● Task brief
Where a line contains the word "avoid", copy that line from the records below.

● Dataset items

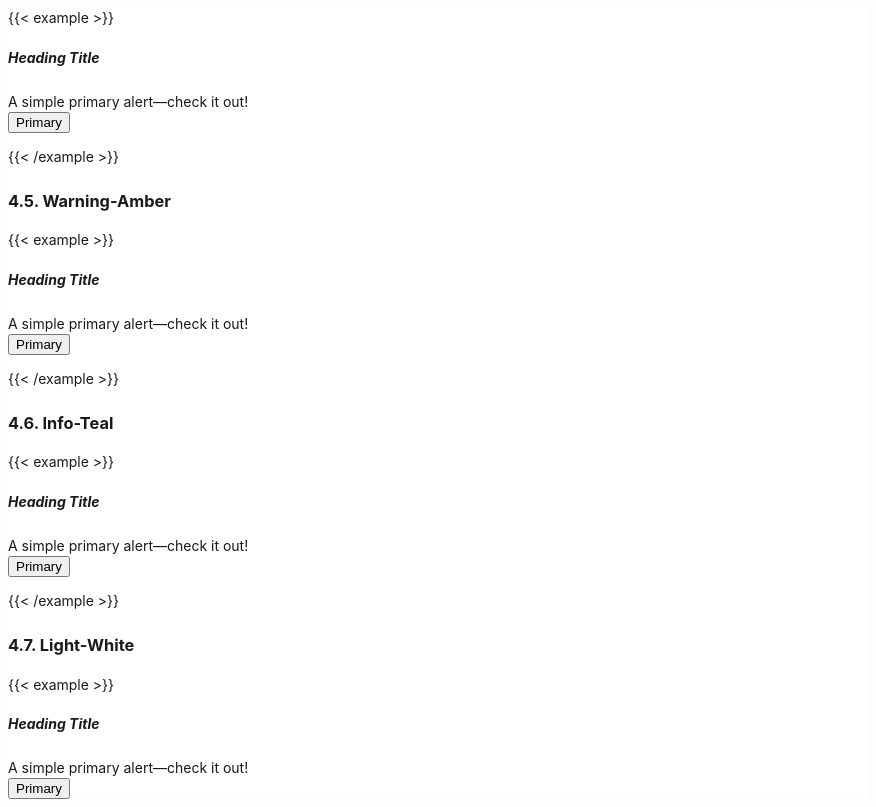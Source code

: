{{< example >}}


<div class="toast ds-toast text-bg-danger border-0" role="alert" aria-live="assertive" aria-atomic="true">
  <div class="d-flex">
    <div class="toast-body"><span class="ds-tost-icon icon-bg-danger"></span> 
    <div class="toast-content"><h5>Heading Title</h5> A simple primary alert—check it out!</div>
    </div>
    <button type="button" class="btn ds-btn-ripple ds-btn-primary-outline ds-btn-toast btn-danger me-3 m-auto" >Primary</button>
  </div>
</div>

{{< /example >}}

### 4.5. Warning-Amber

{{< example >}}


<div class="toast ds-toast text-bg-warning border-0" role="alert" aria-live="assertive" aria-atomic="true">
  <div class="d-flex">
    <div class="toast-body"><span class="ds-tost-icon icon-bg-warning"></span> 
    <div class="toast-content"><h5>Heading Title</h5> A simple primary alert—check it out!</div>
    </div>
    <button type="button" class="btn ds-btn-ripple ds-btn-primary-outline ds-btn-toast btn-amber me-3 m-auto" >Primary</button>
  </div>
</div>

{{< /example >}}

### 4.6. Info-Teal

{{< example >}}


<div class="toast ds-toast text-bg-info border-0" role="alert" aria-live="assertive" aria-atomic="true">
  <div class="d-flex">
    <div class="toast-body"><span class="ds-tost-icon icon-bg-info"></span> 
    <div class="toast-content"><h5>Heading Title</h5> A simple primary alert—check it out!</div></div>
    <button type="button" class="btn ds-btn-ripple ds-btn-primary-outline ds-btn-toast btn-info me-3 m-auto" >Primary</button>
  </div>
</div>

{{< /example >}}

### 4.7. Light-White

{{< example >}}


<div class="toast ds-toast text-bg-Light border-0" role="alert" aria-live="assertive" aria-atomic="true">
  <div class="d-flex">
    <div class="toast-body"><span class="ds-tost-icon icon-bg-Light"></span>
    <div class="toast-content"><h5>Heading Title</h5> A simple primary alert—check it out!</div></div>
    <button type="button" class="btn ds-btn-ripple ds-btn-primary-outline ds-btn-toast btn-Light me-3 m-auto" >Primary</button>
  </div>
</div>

---

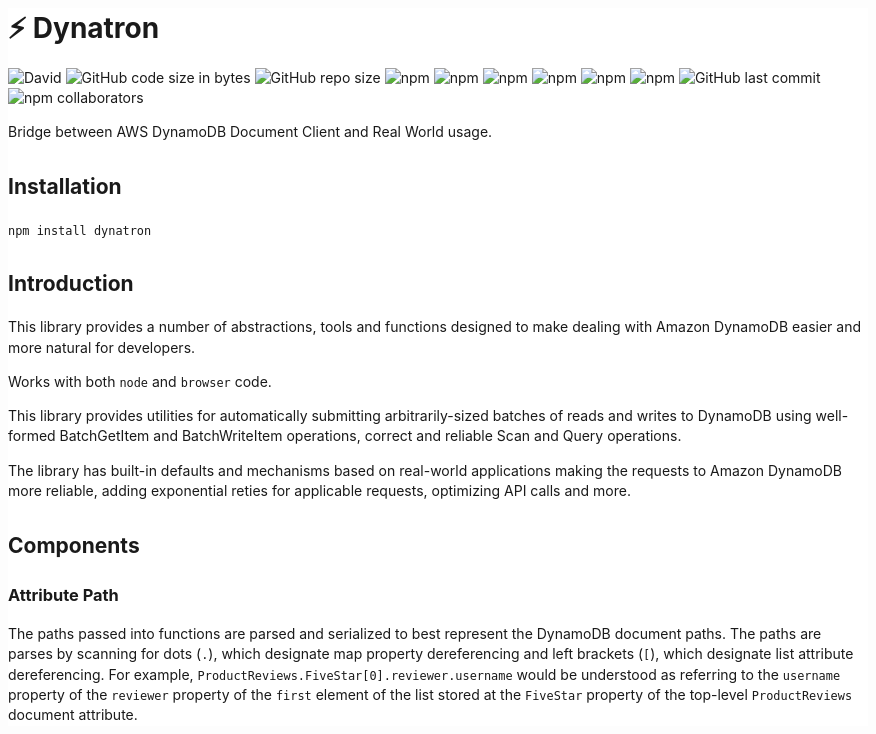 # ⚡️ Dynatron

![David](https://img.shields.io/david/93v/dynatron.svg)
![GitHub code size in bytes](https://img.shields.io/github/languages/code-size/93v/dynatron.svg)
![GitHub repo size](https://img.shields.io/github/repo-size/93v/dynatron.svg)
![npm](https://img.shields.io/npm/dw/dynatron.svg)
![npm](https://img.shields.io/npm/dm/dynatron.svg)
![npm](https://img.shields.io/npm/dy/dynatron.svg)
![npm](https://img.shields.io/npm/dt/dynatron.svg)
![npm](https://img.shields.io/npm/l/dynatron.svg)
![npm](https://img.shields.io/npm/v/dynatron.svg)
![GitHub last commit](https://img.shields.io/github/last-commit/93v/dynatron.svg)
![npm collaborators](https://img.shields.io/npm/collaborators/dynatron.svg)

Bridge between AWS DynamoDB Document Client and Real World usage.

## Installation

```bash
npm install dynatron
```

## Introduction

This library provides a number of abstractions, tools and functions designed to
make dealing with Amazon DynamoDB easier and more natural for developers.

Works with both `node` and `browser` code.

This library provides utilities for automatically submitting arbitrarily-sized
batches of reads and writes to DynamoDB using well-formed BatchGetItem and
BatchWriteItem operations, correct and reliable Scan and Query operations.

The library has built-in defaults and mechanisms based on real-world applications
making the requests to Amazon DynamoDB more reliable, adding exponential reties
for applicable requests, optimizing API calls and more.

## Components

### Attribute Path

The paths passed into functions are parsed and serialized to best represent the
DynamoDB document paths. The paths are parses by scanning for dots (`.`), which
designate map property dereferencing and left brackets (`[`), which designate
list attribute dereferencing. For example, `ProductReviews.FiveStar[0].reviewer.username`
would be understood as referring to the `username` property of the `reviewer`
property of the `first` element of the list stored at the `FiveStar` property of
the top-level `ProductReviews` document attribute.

==

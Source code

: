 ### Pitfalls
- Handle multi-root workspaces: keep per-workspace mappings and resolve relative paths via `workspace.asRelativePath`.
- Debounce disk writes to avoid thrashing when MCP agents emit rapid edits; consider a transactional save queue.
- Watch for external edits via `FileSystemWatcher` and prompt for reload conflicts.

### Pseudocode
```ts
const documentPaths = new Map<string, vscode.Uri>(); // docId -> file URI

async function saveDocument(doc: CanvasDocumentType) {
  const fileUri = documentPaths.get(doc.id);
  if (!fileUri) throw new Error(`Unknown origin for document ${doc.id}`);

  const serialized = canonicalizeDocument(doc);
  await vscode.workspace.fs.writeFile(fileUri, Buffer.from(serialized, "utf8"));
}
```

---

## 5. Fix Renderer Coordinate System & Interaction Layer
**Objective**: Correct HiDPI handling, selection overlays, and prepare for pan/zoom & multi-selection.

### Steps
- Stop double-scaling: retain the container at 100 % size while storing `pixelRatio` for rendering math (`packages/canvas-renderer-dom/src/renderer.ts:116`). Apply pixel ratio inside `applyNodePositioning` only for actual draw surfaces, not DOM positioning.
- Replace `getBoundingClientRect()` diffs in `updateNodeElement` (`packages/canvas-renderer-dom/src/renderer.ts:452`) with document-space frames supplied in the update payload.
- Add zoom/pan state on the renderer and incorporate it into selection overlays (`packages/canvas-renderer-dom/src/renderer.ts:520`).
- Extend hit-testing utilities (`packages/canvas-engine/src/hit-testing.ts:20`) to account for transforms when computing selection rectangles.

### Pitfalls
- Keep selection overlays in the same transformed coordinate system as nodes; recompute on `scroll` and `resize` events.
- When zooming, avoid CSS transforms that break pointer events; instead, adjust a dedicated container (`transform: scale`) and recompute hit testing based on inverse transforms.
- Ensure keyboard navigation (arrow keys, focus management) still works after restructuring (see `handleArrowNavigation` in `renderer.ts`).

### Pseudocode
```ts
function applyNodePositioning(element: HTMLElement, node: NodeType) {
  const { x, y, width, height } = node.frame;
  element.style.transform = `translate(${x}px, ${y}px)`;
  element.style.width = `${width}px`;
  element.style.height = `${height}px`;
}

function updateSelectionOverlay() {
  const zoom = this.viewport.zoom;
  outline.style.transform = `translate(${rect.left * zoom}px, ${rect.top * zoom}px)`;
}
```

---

● Problem solution
- Debounce disk writes to avoid thrashing when MCP agents emit rapid edits; consider a transactional save queue.
- When zooming, avoid CSS transforms that break pointer events; instead, adjust a dedicated container (`transform: scale`) and recompute hit testing based on inverse transforms.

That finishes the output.